The result of these studies was made apparent when, on his return to Scotland in 1877, the brilliant young man, barely twenty-six years of age, was appointed Lecturer in Science at the Free Church College in Glasgow. It was yet more apparent when, in 1883, the free fruition

of his thought and experience was presented to the world in a remarkable book entitled "Natural Laws in the Spiritual World." This book might be looked upon as in some sort an amplification of the theme which Tennyson also had chosen in that magnificent though illy-named poem, "The Higher Pantheism," and might have taken for its text the pregnant line,

And if God thunders by law, the thunder is still His voice.
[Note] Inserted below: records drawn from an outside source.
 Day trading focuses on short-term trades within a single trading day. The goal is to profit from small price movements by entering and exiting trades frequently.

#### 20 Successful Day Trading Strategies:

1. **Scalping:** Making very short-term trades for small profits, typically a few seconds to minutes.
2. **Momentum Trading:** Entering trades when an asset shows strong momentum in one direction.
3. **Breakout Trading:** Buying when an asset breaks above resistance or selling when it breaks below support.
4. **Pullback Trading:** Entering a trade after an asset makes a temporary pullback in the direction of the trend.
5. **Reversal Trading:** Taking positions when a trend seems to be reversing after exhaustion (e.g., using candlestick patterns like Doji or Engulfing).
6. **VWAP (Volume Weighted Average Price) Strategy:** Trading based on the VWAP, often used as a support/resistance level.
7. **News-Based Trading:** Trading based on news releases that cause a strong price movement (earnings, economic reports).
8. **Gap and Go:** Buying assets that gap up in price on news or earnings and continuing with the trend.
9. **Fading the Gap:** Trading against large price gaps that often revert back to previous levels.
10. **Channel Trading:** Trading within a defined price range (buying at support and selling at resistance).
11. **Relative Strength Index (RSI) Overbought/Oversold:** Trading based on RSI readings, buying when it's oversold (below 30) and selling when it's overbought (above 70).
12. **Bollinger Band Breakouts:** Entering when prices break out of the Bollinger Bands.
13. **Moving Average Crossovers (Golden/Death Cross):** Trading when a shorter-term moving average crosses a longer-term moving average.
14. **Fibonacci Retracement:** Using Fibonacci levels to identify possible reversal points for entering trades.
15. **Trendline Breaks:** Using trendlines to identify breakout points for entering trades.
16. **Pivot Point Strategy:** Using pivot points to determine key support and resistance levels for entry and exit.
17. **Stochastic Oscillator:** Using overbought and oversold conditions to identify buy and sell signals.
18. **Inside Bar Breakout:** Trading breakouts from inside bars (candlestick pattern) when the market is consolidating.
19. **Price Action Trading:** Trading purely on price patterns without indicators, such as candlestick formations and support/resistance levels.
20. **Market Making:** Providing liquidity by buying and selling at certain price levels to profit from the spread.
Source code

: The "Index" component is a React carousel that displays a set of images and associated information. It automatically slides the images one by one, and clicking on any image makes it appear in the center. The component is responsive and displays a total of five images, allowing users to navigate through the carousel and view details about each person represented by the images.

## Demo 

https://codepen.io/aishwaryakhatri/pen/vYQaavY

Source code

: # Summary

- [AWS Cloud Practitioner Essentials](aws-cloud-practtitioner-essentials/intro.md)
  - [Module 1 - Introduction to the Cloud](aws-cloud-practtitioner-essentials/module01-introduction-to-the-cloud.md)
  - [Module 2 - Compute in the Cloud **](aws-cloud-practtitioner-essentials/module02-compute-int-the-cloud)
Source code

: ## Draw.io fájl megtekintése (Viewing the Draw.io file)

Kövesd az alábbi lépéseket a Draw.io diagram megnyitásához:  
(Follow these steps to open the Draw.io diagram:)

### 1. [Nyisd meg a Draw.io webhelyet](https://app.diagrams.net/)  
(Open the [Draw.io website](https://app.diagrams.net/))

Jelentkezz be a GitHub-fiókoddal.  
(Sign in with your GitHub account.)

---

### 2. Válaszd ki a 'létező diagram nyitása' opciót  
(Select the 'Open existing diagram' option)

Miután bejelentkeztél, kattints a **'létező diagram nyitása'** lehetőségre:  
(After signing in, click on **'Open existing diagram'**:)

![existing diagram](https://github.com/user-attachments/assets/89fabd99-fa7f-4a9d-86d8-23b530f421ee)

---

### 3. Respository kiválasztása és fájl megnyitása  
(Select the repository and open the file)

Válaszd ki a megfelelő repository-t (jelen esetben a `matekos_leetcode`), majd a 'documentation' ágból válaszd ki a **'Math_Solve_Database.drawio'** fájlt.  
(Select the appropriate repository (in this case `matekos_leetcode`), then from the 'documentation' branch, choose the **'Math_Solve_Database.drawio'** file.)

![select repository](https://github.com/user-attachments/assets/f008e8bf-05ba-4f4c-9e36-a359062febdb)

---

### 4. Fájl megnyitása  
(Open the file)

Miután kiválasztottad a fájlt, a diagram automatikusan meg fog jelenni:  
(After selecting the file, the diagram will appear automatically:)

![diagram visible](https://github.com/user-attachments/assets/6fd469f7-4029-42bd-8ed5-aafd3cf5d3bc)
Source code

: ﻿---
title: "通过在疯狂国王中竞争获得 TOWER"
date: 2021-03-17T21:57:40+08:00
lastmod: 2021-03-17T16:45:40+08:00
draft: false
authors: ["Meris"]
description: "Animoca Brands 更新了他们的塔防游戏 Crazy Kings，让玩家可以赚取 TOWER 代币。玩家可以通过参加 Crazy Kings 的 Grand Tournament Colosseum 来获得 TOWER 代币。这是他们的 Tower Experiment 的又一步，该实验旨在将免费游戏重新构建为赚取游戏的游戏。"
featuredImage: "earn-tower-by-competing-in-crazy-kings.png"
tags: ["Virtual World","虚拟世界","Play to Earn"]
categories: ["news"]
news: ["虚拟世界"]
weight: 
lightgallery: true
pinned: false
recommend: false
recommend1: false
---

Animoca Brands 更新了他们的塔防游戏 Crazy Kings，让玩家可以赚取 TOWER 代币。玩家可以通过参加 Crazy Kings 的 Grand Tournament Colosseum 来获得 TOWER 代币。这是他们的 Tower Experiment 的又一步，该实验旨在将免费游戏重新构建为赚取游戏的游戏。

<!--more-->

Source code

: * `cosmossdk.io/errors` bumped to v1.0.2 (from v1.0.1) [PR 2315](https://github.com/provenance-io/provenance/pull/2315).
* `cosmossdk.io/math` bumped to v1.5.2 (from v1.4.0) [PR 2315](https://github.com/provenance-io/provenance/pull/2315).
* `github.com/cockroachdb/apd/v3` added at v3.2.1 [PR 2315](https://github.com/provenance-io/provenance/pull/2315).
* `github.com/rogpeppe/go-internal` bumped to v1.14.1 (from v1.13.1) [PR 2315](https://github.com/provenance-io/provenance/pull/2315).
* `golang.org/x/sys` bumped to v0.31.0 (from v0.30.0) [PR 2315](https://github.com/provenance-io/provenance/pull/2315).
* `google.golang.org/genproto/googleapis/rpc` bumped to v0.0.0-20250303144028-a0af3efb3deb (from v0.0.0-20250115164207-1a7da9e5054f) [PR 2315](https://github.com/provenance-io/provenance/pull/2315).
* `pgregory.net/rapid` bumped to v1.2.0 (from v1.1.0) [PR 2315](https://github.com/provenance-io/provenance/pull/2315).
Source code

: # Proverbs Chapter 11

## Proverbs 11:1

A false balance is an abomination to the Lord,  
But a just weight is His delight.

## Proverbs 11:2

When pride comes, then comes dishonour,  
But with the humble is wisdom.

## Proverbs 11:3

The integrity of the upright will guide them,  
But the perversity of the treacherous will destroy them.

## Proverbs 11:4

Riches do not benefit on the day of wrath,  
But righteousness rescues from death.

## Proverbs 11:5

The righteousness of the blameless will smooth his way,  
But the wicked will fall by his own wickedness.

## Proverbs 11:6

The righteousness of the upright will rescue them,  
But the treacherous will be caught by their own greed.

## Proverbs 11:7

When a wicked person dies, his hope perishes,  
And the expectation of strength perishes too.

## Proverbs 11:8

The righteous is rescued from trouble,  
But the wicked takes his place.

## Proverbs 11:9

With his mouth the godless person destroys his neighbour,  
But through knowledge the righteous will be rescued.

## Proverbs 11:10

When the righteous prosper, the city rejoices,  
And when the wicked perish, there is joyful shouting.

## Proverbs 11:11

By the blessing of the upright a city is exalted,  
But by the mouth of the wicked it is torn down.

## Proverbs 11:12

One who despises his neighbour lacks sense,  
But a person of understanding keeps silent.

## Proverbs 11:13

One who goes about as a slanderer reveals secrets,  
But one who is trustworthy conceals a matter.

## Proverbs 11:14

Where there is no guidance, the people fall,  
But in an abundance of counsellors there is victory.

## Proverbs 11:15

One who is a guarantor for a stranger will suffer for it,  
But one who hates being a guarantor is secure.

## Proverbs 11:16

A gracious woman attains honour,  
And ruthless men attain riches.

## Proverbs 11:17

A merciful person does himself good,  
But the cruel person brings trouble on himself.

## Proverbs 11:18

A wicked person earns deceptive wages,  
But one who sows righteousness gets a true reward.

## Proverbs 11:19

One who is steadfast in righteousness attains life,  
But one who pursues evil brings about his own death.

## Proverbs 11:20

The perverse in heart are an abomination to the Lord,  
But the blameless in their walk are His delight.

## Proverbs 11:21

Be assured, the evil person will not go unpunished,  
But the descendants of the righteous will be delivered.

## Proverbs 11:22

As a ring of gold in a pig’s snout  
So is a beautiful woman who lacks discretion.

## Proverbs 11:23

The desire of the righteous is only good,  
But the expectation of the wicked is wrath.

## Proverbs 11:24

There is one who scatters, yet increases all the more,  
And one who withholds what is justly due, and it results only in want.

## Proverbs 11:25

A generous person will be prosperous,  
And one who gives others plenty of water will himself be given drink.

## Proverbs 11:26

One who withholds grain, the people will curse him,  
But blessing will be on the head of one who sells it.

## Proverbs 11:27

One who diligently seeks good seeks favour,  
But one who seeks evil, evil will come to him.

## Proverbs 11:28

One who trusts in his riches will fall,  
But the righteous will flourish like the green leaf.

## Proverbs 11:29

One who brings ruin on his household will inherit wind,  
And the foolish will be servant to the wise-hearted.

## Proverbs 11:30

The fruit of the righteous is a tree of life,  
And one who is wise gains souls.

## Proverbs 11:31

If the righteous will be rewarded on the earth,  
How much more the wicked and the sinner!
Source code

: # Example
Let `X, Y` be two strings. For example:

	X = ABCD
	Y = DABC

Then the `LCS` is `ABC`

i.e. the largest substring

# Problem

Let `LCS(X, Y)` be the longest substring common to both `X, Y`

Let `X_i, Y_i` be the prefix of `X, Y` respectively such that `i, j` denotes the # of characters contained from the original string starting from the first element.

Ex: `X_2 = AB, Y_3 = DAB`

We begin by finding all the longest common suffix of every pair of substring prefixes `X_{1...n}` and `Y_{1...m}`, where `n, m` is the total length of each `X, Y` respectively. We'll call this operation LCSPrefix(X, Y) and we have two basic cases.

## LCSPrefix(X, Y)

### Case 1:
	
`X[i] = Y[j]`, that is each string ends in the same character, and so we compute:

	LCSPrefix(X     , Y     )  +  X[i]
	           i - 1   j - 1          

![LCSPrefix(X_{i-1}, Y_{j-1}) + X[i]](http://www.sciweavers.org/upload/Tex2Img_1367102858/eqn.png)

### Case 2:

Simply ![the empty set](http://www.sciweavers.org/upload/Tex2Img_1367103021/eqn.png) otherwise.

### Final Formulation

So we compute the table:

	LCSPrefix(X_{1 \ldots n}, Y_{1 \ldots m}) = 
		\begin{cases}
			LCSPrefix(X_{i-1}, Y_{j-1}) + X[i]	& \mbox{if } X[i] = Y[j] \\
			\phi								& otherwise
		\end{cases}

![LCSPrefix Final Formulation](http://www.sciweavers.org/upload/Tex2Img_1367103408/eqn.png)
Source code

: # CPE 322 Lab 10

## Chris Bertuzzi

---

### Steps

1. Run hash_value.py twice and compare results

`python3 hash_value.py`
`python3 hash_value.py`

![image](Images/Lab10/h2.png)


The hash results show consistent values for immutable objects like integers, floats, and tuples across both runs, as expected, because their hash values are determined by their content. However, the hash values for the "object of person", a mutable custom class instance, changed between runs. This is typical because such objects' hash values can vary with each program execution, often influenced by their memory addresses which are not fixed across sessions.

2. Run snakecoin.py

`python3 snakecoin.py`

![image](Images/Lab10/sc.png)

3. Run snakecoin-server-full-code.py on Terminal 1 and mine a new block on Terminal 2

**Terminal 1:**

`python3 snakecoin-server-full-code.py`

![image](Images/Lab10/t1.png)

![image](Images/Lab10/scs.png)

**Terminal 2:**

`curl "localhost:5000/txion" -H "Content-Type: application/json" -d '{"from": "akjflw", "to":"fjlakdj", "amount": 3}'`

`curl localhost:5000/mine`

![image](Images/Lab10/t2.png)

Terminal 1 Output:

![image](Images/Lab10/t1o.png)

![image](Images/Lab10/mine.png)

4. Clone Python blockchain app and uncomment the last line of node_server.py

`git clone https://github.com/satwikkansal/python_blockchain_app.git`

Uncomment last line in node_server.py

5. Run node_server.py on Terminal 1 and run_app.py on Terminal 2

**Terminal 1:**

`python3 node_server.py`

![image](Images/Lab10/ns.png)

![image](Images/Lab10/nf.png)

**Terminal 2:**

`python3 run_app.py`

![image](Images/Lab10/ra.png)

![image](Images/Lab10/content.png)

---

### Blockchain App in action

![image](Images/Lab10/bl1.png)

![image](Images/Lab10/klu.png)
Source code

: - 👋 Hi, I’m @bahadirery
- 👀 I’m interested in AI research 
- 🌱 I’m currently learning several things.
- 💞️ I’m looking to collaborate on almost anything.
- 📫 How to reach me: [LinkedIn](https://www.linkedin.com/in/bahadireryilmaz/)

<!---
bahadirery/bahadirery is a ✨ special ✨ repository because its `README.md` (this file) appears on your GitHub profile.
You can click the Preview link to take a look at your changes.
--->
The book found at once a hearty response. It ran through thirty editions in England, and the presses are not yet still. It was republished in America. It was translated into French, German, Dutch, and Norwegian. It has already become a classic.

In 1884 he became Professor of Science in the Free Church College. He had already established a firm friendship with Prof. Geikie, a man of kindred tastes and abilities, with whom he soon after started on an extended tour through the Rocky Mountains and South Africa. Some of the results of his travels were given to the world in a little work entitled "Tropical Africa," and in other monographs.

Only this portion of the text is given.